フレデリック・ポール編 ギャラクシー 下

1958〜69年まで米国SF雑誌『ギャラクシー』2代目編集長を務め、SF作家でもあったフレデリック・ポール。創刊30周年を記念して、彼が選ぶ64〜76年の傑作選『ギャラクシー 下』。それぞれの作品に作家紹介と、作家本人による作品および『ギャラクシー』への覚書がついている。11編収録している中、本邦初訳は4編収録された(後述)。創刊30年の80年は、同時に廃刊の年でもあった。

フィリップ・K・ディック『おお! ブローベルとなりて』 64年2月号

火星に住み着いたアメーバ生物・ブローベルと地球の戦争の中、スパイとして肉体改造をしたマンスターには恐るべき後遺症が残ってしまった。半日はヒト、半日はアメーバになってしまうのだが……。いわゆる戦争後遺症をテーマに、ディックが作中に潜めた”その時代にあった恐怖”を知れば、なるほど面白い。ただの痴話けんかでしかない、と読んでしまえばそれまでだが、人種間問題とすれば魅力的になるでしょう。

アイザック・アシモフ『入植者』 65年10月号

5人の漂流者たちがたどり着いたのはアンモニアが充満した星だった。生き延びようと地球に近い環境を作ろうとするが、仲間が1人、また1人と死んでいき……。小尾芙佐訳は『入植者』で、山高昭訳は『創建者』。作品のテーマを際立てているのは後者だけど、前者が与えてくれる地味さも好み。

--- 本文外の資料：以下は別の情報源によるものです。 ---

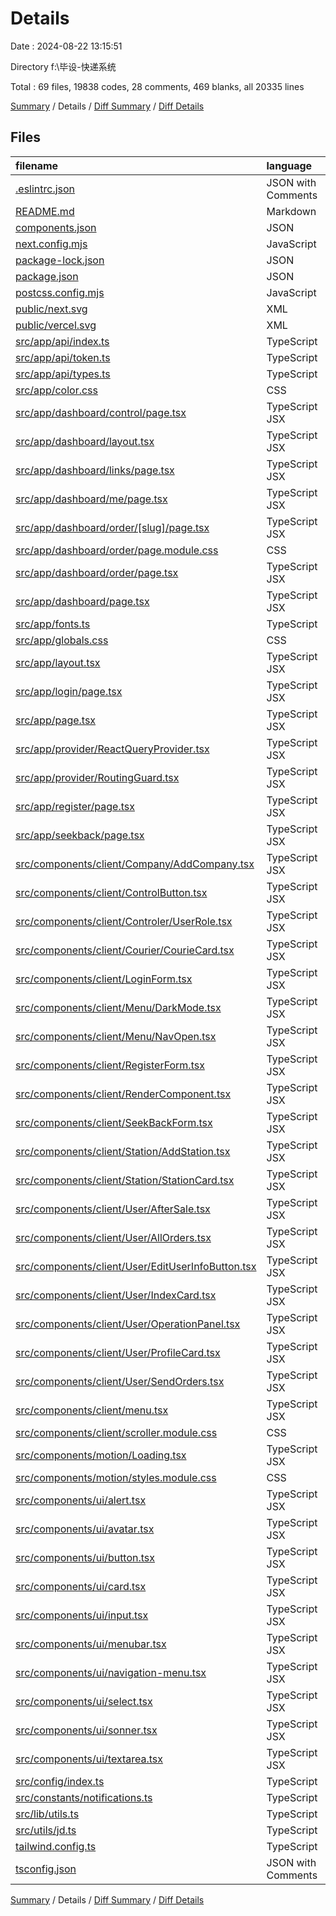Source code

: # Details

Date : 2024-08-22 13:15:51

Directory f:\\毕设-快递系统

Total : 69 files,  19838 codes, 28 comments, 469 blanks, all 20335 lines

[Summary](results.md) / Details / [Diff Summary](diff.md) / [Diff Details](diff-details.md)

## Files
| filename | language | code | comment | blank | total |
| :--- | :--- | ---: | ---: | ---: | ---: |
| [.eslintrc.json](/.eslintrc.json) | JSON with Comments | 3 | 0 | 1 | 4 |
| [README.md](/README.md) | Markdown | 23 | 0 | 14 | 37 |
| [components.json](/components.json) | JSON | 17 | 0 | 0 | 17 |
| [next.config.mjs](/next.config.mjs) | JavaScript | 2 | 1 | 2 | 5 |
| [package-lock.json](/package-lock.json) | JSON | 13,895 | 0 | 1 | 13,896 |
| [package.json](/package.json) | JSON | 62 | 0 | 1 | 63 |
| [postcss.config.mjs](/postcss.config.mjs) | JavaScript | 6 | 1 | 2 | 9 |
| [public/next.svg](/public/next.svg) | XML | 1 | 0 | 0 | 1 |
| [public/vercel.svg](/public/vercel.svg) | XML | 1 | 0 | 0 | 1 |
| [src/app/api/index.ts](/src/app/api/index.ts) | TypeScript | 37 | 0 | 5 | 42 |
| [src/app/api/token.ts](/src/app/api/token.ts) | TypeScript | 44 | 0 | 5 | 49 |
| [src/app/api/types.ts](/src/app/api/types.ts) | TypeScript | 13 | 0 | 3 | 16 |
| [src/app/color.css](/src/app/color.css) | CSS | 109 | 0 | 4 | 113 |
| [src/app/dashboard/control/page.tsx](/src/app/dashboard/control/page.tsx) | TypeScript JSX | 56 | 0 | 4 | 60 |
| [src/app/dashboard/layout.tsx](/src/app/dashboard/layout.tsx) | TypeScript JSX | 30 | 0 | 3 | 33 |
| [src/app/dashboard/links/page.tsx](/src/app/dashboard/links/page.tsx) | TypeScript JSX | 47 | 0 | 4 | 51 |
| [src/app/dashboard/me/page.tsx](/src/app/dashboard/me/page.tsx) | TypeScript JSX | 10 | 0 | 3 | 13 |
| [src/app/dashboard/order/[slug]/page.tsx](/src/app/dashboard/order/%5Bslug%5D/page.tsx) | TypeScript JSX | 40 | 5 | 8 | 53 |
| [src/app/dashboard/order/page.module.css](/src/app/dashboard/order/page.module.css) | CSS | 20 | 0 | 2 | 22 |
| [src/app/dashboard/order/page.tsx](/src/app/dashboard/order/page.tsx) | TypeScript JSX | 17 | 0 | 3 | 20 |
| [src/app/dashboard/page.tsx](/src/app/dashboard/page.tsx) | TypeScript JSX | 4 | 0 | 2 | 6 |
| [src/app/fonts.ts](/src/app/fonts.ts) | TypeScript | 13 | 0 | 4 | 17 |
| [src/app/globals.css](/src/app/globals.css) | CSS | 56 | 0 | 21 | 77 |
| [src/app/layout.tsx](/src/app/layout.tsx) | TypeScript JSX | 40 | 1 | 6 | 47 |
| [src/app/login/page.tsx](/src/app/login/page.tsx) | TypeScript JSX | 9 | 0 | 3 | 12 |
| [src/app/page.tsx](/src/app/page.tsx) | TypeScript JSX | 8 | 0 | 1 | 9 |
| [src/app/provider/ReactQueryProvider.tsx](/src/app/provider/ReactQueryProvider.tsx) | TypeScript JSX | 9 | 0 | 5 | 14 |
| [src/app/provider/RoutingGuard.tsx](/src/app/provider/RoutingGuard.tsx) | TypeScript JSX | 19 | 0 | 5 | 24 |
| [src/app/register/page.tsx](/src/app/register/page.tsx) | TypeScript JSX | 9 | 0 | 2 | 11 |
| [src/app/seekback/page.tsx](/src/app/seekback/page.tsx) | TypeScript JSX | 9 | 0 | 2 | 11 |
| [src/components/client/Company/AddCompany.tsx](/src/components/client/Company/AddCompany.tsx) | TypeScript JSX | 200 | 0 | 2 | 202 |
| [src/components/client/ControlButton.tsx](/src/components/client/ControlButton.tsx) | TypeScript JSX | 67 | 0 | 4 | 71 |
| [src/components/client/Controler/UserRole.tsx](/src/components/client/Controler/UserRole.tsx) | TypeScript JSX | 75 | 0 | 6 | 81 |
| [src/components/client/Courier/CourieCard.tsx](/src/components/client/Courier/CourieCard.tsx) | TypeScript JSX | 316 | 1 | 13 | 330 |
| [src/components/client/LoginForm.tsx](/src/components/client/LoginForm.tsx) | TypeScript JSX | 174 | 1 | 2 | 177 |
| [src/components/client/Menu/DarkMode.tsx](/src/components/client/Menu/DarkMode.tsx) | TypeScript JSX | 65 | 0 | 3 | 68 |
| [src/components/client/Menu/NavOpen.tsx](/src/components/client/Menu/NavOpen.tsx) | TypeScript JSX | 55 | 0 | 3 | 58 |
| [src/components/client/RegisterForm.tsx](/src/components/client/RegisterForm.tsx) | TypeScript JSX | 355 | 3 | 9 | 367 |
| [src/components/client/RenderComponent.tsx](/src/components/client/RenderComponent.tsx) | TypeScript JSX | 24 | 0 | 2 | 26 |
| [src/components/client/SeekBackForm.tsx](/src/components/client/SeekBackForm.tsx) | TypeScript JSX | 314 | 2 | 8 | 324 |
| [src/components/client/Station/AddStation.tsx](/src/components/client/Station/AddStation.tsx) | TypeScript JSX | 201 | 0 | 3 | 204 |
| [src/components/client/Station/StationCard.tsx](/src/components/client/Station/StationCard.tsx) | TypeScript JSX | 165 | 0 | 7 | 172 |
| [src/components/client/User/AfterSale.tsx](/src/components/client/User/AfterSale.tsx) | TypeScript JSX | 30 | 0 | 4 | 34 |
| [src/components/client/User/AllOrders.tsx](/src/components/client/User/AllOrders.tsx) | TypeScript JSX | 30 | 0 | 4 | 34 |
| [src/components/client/User/EditUserInfoButton.tsx](/src/components/client/User/EditUserInfoButton.tsx) | TypeScript JSX | 212 | 0 | 6 | 218 |
| [src/components/client/User/IndexCard.tsx](/src/components/client/User/IndexCard.tsx) | TypeScript JSX | 93 | 0 | 2 | 95 |
| [src/components/client/User/OperationPanel.tsx](/src/components/client/User/OperationPanel.tsx) | TypeScript JSX | 88 | 0 | 2 | 90 |
| [src/components/client/User/ProfileCard.tsx](/src/components/client/User/ProfileCard.tsx) | TypeScript JSX | 206 | 10 | 8 | 224 |
| [src/components/client/User/SendOrders.tsx](/src/components/client/User/SendOrders.tsx) | TypeScript JSX | 545 | 1 | 15 | 561 |
| [src/components/client/menu.tsx](/src/components/client/menu.tsx) | TypeScript JSX | 216 | 0 | 5 | 221 |
| [src/components/client/scroller.module.css](/src/components/client/scroller.module.css) | CSS | 11 | 0 | 0 | 11 |
| [src/components/motion/Loading.tsx](/src/components/motion/Loading.tsx) | TypeScript JSX | 64 | 0 | 13 | 77 |
| [src/components/motion/styles.module.css](/src/components/motion/styles.module.css) | CSS | 784 | 1 | 124 | 909 |
| [src/components/ui/alert.tsx](/src/components/ui/alert.tsx) | TypeScript JSX | 53 | 0 | 7 | 60 |
| [src/components/ui/avatar.tsx](/src/components/ui/avatar.tsx) | TypeScript JSX | 44 | 0 | 7 | 51 |
| [src/components/ui/button.tsx](/src/components/ui/button.tsx) | TypeScript JSX | 52 | 0 | 7 | 59 |
| [src/components/ui/card.tsx](/src/components/ui/card.tsx) | TypeScript JSX | 82 | 0 | 9 | 91 |
| [src/components/ui/input.tsx](/src/components/ui/input.tsx) | TypeScript JSX | 21 | 0 | 5 | 26 |
| [src/components/ui/menubar.tsx](/src/components/ui/menubar.tsx) | TypeScript JSX | 217 | 0 | 20 | 237 |
| [src/components/ui/navigation-menu.tsx](/src/components/ui/navigation-menu.tsx) | TypeScript JSX | 115 | 0 | 12 | 127 |
| [src/components/ui/select.tsx](/src/components/ui/select.tsx) | TypeScript JSX | 146 | 0 | 15 | 161 |
| [src/components/ui/sonner.tsx](/src/components/ui/sonner.tsx) | TypeScript JSX | 26 | 0 | 6 | 32 |
| [src/components/ui/textarea.tsx](/src/components/ui/textarea.tsx) | TypeScript JSX | 20 | 0 | 5 | 25 |
| [src/config/index.ts](/src/config/index.ts) | TypeScript | 9 | 0 | 1 | 10 |
| [src/constants/notifications.ts](/src/constants/notifications.ts) | TypeScript | 17 | 0 | 5 | 22 |
| [src/lib/utils.ts](/src/lib/utils.ts) | TypeScript | 5 | 0 | 2 | 7 |
| [src/utils/jd.ts](/src/utils/jd.ts) | TypeScript | 18 | 0 | 2 | 20 |
| [tailwind.config.ts](/tailwind.config.ts) | TypeScript | 88 | 1 | 4 | 93 |
| [tsconfig.json](/tsconfig.json) | JSON with Comments | 26 | 0 | 1 | 27 |

[Summary](results.md) / Details / [Diff Summary](diff.md) / [Diff Details](diff-details.md)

ロバート・シルヴァーバーグ『すいすい落ちてく』 68年8月号 / 初訳

自己をもつ女性思考型OS(ロボット?)による精神病患者へのカウンセリング……といった物語でしょう、多分。『太陽踊り』は好みだったんだけどな。僕が苦手とする1作であることは確かだけど、作者の生き様のほうがよっぽど面白い。

ラリー・ニーヴン『時は分かれて果てもなく』 68年10月号

平行世界事業団の代表が自殺した。今にもベッドに入ろうとしていた彼はどうして死んだのか。企業内の連続自殺や、頻発している殺人事件との関連は……。平行世界に行き来できたならアレやコレやの夢を打ち砕く、天然の非情さ。無限に広がっている可能性に気づかされた人間がどうなるかを書いた秀作でもあります。

ジェイムズ・ティプトリー・ジュニア『エイン博士の最後の飛行』 69年3月号

『愛はさだめ、さだめは死 』にも収録されているショックSF。動機が明かされる滑稽さがもう! 何も知らずに読めたということが大変幸せな1編であり、収録されている中でもっとも好きな暗さでもあります。

アルジス・バドリス『“〈ギャラクシー〉・ブック・シェルフ”より』 69年9月号

書評? と思わせてSF? と思わせて”SFってこういうもんなんじゃい!”論。あまりにもダラダラとした酷い文だが、最後の2ページは熱い。脂ぎれをおこした爺さんの戯言かもしれないけど、どうしても好きになってしまう。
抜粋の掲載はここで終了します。